Canadian newspaper columnist Barclay (Stone Rain, 2007, etc.) tries his hand at bourgeois terror, getting it largely right in a dark domestic thriller. Cynthia Bigge was going off the tracks a little in her 14th year. Bad mouth, hoodlum boyfriend, incomplete homework, sullen face, the usual intense adolescent mess—but nothing so bad that her mom and dad and brother, all of whom loved her despite her crummy behavior, would want to walk out on her forever. Yet that seems to have been the case for Cynthia, who woke up hungover in an empty house after having been yanked out of her date’s car by an angry dad. Two decades later, married to nice high-school English teacher Terry Archer, now the mother of bright little Grace, Cynthia has never really gotten over the disappearance. Raised by her gruff but loving aunt Tess, Cynthia can’t bear for Grace to be out of her sight. Narrator Terry tries his best to cope with Cynthia’s tensions, but the couple’s appearance on a cold-case TV show seems to push Cynthia over the edge. Instead of the expected flood of helpful clues from a fascinated nation, there are only a few fruitless leads. Worse for the family, Cynthia keeps seeing things like a mysterious recurring automobile and a stranger who looks like her brother, if he were still alive.

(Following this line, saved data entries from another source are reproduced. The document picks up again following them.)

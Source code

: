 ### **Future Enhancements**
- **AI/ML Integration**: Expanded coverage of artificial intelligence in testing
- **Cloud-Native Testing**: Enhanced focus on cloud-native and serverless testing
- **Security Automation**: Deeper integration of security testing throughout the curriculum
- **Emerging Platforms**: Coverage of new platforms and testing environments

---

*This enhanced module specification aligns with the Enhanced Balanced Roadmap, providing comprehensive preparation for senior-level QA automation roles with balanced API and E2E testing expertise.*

Is she going ’round the bend? Friends and family seem to think so, but Barclay weaves in the spooky thoughts and comments of someone who clearly has it in not just for Cynthia, but for anything and anyone having to do with her. It all comes back to that disastrous night and to the odd, unclear occupation of Cynthia’s father, a job that kept him on the road far too much.
A little talky, but scary enough to keep the pages turning.